Espresso: Almighty Crema

Crema! A Sign of Good Espresso, or a Symptom of Bad Espresso

The presence of crema, the foam on your espresso, means you are in the ballpark ... within range of having the variables of temperature, pressure, tamping, etc. under control. That is, unless your machine has a crema-enhancing attachment. But even then, you might still have honest crema, and you should be able to tell by "diagnosing" it. Crema is a part of the espresso beverage. Espresso is not meant to be all crema, nor should it have less than 1/10th crema. Crema is part of the visual lure of espresso, the aromatics, the mouthfeel, the flavor and long-lasting aftertaste or espresso. In its technical definition, crema is gas bubbles suspended in a liquid film, that has high "surface tension" between the water molecules. Crema should be compact and persistent: it should last 2 minutes before the suspended water molecules drain, the entrapped gas is released and the liquid underneath shows through.

Crema Diagnotics: Hopefully this chart will help a bit. Oftentimes, symptoms that appear in crema might be several problems and treating one cause will simply reveal another problem. Also remember that the taste of espresso trumps appearance (duh!) so if you have a 15 second shot with fading, light cream, but you love the flavor, to heck with how the crema looks!
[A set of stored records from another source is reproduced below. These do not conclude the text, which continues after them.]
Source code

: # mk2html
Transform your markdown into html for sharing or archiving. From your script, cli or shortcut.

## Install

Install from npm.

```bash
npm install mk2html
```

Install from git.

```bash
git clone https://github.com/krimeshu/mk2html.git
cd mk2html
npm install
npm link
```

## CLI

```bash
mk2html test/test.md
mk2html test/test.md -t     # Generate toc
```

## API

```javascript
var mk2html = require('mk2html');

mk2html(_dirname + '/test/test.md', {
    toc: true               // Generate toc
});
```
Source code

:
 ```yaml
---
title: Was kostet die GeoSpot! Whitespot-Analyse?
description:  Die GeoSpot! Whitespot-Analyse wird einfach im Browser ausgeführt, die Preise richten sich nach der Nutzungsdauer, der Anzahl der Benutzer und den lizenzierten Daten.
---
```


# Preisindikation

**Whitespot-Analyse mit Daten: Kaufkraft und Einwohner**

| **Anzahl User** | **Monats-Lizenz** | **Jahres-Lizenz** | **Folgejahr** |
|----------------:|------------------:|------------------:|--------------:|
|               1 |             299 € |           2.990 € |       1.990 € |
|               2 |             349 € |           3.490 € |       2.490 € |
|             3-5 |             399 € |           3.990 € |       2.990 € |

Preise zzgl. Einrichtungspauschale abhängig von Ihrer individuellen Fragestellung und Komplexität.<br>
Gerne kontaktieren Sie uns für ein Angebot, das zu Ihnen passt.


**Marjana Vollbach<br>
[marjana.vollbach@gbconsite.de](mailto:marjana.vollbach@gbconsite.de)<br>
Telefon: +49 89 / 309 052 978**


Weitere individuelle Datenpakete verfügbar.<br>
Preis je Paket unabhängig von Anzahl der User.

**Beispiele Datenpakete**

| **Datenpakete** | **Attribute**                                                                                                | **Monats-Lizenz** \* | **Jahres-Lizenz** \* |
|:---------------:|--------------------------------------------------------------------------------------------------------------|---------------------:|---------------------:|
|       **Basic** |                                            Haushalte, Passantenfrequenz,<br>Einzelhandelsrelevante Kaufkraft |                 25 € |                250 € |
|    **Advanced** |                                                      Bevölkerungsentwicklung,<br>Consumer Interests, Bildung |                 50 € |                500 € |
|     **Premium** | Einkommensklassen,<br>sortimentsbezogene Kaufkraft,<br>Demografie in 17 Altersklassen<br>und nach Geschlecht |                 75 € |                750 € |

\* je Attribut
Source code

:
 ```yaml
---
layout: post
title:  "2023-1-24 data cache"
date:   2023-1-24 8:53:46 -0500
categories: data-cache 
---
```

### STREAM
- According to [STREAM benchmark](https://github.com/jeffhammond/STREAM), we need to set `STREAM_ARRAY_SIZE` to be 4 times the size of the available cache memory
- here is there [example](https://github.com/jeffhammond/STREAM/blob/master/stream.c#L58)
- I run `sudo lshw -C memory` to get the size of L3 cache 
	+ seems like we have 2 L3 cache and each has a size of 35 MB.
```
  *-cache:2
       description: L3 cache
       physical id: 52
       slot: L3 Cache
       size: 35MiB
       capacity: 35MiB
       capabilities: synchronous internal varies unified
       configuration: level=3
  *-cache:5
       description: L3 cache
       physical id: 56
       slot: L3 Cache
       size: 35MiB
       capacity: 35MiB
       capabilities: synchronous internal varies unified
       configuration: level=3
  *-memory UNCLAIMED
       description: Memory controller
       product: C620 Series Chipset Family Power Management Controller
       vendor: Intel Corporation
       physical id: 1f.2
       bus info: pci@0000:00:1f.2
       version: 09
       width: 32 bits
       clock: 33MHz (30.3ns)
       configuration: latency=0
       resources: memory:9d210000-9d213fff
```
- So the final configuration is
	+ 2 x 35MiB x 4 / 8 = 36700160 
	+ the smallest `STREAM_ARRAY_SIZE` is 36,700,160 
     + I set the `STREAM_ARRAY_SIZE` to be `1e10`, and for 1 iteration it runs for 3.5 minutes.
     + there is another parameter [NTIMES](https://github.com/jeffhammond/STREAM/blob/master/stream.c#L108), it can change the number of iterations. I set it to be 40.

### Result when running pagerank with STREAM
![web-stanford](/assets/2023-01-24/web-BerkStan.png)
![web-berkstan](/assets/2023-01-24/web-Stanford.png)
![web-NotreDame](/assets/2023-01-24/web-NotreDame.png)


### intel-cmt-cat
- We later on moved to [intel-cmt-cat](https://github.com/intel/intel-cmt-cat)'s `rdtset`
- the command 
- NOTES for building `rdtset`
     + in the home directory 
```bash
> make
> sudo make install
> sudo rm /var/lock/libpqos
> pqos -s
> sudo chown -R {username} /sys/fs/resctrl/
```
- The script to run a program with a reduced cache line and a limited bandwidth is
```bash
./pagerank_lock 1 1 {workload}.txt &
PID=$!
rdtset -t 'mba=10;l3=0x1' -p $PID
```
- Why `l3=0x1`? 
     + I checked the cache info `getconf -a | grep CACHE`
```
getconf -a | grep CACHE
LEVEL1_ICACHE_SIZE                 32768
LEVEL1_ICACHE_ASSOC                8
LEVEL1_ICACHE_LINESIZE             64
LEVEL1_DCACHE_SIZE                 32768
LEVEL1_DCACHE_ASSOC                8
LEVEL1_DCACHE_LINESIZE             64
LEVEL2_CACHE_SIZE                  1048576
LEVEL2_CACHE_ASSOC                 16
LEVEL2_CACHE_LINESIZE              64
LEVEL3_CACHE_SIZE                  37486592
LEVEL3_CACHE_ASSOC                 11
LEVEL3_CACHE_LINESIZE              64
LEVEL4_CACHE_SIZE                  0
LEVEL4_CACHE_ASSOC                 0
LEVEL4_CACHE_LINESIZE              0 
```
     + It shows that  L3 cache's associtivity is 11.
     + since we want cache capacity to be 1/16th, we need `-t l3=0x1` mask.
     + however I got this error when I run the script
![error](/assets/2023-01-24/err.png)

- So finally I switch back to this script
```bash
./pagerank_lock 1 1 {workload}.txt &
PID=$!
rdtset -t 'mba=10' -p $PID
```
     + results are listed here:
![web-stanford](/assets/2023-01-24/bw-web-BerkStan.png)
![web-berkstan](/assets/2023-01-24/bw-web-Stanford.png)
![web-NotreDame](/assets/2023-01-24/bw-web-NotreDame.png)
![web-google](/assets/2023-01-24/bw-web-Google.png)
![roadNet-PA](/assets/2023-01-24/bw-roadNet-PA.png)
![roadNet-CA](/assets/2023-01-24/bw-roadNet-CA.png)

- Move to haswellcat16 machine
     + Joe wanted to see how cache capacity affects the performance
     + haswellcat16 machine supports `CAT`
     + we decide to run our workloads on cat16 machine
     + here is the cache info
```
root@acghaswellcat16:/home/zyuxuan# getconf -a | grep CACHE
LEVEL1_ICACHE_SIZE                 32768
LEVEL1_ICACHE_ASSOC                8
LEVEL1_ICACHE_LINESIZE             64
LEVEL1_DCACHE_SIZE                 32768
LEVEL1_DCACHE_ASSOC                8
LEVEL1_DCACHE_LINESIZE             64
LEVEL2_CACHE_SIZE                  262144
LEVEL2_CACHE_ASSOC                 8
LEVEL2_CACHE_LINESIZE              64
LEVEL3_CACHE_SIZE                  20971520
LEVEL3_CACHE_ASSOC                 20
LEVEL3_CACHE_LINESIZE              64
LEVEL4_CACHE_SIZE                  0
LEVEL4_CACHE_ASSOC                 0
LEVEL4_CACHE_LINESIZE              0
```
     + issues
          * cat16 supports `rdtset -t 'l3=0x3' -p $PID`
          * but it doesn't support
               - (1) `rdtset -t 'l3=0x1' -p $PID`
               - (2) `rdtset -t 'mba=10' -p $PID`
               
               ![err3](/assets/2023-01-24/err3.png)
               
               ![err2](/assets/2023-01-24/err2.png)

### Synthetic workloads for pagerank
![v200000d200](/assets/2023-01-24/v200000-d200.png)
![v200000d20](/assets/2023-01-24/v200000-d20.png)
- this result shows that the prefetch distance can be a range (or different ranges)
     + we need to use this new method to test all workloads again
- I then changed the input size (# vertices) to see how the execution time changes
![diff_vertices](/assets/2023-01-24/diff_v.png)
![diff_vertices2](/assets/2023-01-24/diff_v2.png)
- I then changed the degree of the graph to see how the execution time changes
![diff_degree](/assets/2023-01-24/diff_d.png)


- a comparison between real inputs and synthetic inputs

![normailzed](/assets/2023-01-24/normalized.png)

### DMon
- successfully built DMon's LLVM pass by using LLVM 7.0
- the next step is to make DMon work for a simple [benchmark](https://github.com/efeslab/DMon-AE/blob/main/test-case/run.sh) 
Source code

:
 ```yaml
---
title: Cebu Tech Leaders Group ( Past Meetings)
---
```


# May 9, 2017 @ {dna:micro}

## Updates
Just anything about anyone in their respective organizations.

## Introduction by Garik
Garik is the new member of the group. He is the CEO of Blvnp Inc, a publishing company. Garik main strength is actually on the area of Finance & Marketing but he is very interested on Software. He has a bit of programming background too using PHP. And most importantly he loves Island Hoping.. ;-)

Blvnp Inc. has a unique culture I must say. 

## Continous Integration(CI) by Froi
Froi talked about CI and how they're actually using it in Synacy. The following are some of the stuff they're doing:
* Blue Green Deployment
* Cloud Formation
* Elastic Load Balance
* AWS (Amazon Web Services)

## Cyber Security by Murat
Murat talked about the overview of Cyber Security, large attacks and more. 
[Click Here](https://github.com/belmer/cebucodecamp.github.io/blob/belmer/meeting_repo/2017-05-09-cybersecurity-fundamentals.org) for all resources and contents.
Is the crema a very light tan/yellow color? Did the extraction take under 15 seconds? (Light crema can also indicate low water temperature).

Problem: Underextraction.

Solutions: Increase extraction time by grinding coffee finer, or tamping harder. And did you use enough coffee? Increase fineness of grind to extend extraction timeTemperature: Check water teamperature. Was the machine, the group, the coffee handle all warmed up properly? Unlikely but possible cause is that you homeroast, and the coffee is too fresh ... was the coffee rested long enough to degas? Many people prefer 48+ hours of resting after roasting for espresso use.

Does the espresso have a very light tan dot in the middle of extremely dark crema color? Did it take 10 seconds for the first drops of espresso to appear? Did the espresso come out in drops, never becoming a stream? Did the extraction take over 30 seconds?

Problem: Overextraction.

Solutions: Make the grind a little coarser, back off on the pressure when you tamp the coffee. Did you use too much coffee? The range is 7 to 11 grams per single espresso.

Did the espresso have great crema color, then visibly drop 1/4 inch or more in the cup as it sat for the first 1 minute? Was the surface of the espresso marked by very large, unstable bubbles in the crema? Is the crema pale?

Problem: Fast extraction, or light roast too.

Solutions: This might be a combination of short extraction and lighter roast. You will also get a less persistent crema if you use robusta in your blend ... you have more crema perhaps but it fades sooner.

Does the crema have a rich dark color of tightly compacted foam? And/or does it have darker striations producing a "tiger skin" effect?

Problem: None!

Solutions: This is how I like my espresso to look. But remember, espresso is a matter of taste and my "perfect espresso" might be a bit overextracter for some people. In Brazil they like a quick extraction time and a lighter roast than most of us West Coast Californians would prefer... to each their own. But when I see the modest amount of dark speckling over substantial amounts of crema, tightly compacted and persistent crema, with perhaps a lighter swiggle in the middle from the last drops of the shot ... I anticipate something good.

Does the espresso have a thin crema with large oil globules? Did it take a really long time to produce 1 oz of liquid? Did it come out of the coffee handle one drop at a time?

Problem: WAY Overextracted

Solutions: Make the grind coarser, back off on the pressure when you tamp the coffee. Did you use too much coffee? The range is 7 to 11 grams per single espresso.

 

Does the espresso have grit in the cup after you finish?

Problem: Grind too fine

Solutions: Make the grind coarser.

The problems you cannot see: bad taste! Bitterness in espresso is a popular complaint. Before you blame the coffee, you need to make sure the machine is clean. A very bad, acrid bitterness results from machines/coffee handles that are dirty. A thorough cleaning of a neglected machine can be a considerable undertaking. I cleaned a La San Marco for 2 days straight trying to remove the cause of my bitter espresso. When the machine is clean, you should be able to do a dry-run with no coffee in the portafilter (meaning, run hot water into the cup through the coffee handle) ... then let the water cool and taste it. If it tastes good, your machine should be clean.